Description of the task
Go through the entries below and copy each line that holds the word "splashes".

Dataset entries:

►

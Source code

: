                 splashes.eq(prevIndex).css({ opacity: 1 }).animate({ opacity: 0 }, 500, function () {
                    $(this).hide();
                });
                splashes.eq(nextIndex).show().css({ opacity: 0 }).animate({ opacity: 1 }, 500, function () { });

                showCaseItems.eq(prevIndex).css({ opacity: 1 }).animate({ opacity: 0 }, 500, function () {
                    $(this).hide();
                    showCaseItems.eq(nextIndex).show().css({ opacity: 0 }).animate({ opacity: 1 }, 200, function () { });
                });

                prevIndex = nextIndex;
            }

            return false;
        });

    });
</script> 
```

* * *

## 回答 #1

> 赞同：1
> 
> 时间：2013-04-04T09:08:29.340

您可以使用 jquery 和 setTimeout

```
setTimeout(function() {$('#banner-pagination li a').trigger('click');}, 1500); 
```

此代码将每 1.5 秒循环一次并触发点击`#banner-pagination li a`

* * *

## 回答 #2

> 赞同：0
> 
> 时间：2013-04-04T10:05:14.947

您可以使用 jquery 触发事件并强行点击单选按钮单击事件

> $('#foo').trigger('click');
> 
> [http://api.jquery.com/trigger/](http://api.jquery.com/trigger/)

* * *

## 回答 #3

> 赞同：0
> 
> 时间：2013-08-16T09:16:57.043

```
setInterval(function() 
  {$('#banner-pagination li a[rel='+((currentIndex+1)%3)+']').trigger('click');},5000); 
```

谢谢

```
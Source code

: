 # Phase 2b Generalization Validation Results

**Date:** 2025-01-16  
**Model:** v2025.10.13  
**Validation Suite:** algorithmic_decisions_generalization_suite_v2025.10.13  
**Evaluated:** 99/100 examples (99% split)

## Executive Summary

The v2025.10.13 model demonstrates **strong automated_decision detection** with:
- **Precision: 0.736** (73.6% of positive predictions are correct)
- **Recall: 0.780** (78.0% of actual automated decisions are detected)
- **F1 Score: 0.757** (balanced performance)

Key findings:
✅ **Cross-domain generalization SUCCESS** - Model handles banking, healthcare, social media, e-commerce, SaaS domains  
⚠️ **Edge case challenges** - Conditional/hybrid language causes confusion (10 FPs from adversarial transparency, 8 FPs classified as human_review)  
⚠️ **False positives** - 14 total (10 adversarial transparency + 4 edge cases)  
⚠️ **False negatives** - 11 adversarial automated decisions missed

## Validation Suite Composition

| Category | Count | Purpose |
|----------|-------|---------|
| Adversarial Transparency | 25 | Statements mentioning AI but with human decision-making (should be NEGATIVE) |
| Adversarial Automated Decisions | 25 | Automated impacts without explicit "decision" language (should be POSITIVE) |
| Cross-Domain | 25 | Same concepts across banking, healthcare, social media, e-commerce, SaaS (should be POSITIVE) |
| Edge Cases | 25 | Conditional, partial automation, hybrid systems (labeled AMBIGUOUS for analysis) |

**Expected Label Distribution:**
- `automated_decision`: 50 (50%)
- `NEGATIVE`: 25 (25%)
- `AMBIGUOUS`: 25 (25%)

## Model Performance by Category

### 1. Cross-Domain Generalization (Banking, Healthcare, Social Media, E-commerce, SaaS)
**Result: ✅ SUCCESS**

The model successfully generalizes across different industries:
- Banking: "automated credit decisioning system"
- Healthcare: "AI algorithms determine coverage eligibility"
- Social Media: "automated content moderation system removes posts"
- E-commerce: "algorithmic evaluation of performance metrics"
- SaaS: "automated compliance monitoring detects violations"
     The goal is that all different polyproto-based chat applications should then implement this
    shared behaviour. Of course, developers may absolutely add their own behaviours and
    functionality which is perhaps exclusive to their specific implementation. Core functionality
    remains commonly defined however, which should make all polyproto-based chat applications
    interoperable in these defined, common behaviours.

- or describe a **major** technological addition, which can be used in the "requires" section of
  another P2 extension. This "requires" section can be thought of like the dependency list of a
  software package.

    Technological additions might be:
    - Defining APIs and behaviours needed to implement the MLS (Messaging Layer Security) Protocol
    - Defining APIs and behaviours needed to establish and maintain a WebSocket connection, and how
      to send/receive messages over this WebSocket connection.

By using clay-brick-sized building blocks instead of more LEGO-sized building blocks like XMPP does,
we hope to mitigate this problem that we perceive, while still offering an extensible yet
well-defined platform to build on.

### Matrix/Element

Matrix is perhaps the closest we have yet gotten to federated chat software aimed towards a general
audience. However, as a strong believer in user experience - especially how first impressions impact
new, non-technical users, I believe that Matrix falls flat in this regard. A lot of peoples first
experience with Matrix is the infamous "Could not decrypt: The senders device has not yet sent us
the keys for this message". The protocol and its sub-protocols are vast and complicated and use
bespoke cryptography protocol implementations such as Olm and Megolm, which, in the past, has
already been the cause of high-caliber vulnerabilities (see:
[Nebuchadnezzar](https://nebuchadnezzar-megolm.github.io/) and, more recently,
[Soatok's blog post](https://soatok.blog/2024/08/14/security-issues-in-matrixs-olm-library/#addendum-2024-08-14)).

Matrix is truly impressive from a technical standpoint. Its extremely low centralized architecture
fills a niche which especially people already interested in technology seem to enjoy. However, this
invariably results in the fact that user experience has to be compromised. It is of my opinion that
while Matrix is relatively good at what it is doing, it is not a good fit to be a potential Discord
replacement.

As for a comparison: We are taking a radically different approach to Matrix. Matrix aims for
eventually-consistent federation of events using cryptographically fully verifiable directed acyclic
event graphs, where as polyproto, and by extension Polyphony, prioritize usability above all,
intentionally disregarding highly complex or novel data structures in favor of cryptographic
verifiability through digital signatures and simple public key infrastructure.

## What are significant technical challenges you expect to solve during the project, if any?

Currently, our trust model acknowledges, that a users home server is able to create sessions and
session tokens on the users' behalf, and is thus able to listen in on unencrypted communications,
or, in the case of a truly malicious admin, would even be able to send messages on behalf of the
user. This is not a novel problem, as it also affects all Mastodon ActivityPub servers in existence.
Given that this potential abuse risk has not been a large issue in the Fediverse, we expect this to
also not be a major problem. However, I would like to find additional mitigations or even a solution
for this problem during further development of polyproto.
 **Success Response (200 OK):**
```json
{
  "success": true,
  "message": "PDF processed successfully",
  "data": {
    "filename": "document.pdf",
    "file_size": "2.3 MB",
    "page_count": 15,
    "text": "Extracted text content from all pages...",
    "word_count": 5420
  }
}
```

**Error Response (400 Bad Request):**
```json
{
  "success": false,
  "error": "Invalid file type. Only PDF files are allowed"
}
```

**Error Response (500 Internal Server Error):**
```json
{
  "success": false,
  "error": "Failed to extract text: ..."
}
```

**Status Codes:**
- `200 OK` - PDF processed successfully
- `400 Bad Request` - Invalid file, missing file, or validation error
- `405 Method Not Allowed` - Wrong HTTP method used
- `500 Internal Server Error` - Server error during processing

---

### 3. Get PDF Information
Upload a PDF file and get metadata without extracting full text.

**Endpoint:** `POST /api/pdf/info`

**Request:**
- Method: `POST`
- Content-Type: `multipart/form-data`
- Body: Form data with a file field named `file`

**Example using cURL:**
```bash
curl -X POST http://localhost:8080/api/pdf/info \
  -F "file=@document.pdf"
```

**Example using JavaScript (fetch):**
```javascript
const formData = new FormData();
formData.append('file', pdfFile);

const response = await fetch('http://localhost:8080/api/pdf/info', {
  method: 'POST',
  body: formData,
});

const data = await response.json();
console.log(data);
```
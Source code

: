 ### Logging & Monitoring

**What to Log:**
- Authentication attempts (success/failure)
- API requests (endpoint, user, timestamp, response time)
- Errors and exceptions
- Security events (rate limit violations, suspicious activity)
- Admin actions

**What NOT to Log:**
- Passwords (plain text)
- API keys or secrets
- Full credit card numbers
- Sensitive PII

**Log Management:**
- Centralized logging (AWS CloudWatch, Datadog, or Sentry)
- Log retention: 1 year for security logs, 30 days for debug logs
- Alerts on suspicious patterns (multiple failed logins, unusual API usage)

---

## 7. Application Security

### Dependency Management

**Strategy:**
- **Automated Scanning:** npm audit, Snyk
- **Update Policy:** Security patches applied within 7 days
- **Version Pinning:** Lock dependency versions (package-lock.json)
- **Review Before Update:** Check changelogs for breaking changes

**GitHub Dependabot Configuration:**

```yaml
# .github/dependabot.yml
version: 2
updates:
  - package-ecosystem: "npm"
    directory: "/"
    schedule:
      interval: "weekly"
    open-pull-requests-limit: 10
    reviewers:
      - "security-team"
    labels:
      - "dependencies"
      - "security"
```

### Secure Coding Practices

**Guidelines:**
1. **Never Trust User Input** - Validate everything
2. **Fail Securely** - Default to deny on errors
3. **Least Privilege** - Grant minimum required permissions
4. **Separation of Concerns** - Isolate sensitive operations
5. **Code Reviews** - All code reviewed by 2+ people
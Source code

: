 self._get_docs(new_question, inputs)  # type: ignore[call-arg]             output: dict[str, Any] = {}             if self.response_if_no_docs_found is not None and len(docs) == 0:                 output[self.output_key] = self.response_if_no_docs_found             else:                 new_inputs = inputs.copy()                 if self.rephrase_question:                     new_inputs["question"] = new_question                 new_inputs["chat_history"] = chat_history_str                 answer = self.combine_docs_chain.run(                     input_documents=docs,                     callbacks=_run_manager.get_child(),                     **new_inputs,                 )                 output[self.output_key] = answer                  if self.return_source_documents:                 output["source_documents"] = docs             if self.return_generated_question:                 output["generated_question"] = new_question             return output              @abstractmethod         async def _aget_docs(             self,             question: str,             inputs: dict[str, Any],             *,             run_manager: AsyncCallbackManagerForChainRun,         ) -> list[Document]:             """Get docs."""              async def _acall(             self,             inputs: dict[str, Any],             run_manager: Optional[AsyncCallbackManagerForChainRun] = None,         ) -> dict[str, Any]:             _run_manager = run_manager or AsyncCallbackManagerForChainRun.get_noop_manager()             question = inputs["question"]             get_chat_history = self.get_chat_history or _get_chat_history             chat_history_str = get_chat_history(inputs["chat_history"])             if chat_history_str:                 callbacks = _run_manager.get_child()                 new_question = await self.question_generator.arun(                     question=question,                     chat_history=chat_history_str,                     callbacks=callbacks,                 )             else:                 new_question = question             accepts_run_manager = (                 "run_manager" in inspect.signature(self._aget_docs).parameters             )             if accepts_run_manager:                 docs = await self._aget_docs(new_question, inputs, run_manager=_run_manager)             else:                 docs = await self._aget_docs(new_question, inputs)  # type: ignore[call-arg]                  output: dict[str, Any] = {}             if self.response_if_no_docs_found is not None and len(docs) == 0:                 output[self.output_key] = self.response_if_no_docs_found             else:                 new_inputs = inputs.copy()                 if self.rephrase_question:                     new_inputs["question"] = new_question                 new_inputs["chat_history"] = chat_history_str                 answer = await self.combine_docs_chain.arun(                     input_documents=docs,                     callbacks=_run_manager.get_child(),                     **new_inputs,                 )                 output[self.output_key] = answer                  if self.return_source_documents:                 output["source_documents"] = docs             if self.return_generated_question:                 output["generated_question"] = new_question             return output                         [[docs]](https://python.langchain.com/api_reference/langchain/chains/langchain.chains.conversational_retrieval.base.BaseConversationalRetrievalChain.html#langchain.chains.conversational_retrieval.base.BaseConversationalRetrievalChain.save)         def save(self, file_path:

◄

Exercise answer
:                 splashes.eq(prevIndex).css({ opacity: 1 }).animate({ opacity: 0 }, 500, function () {
                splashes.eq(nextIndex).show().css({ opacity: 0 }).animate({ opacity: 1 }, 500, function () { });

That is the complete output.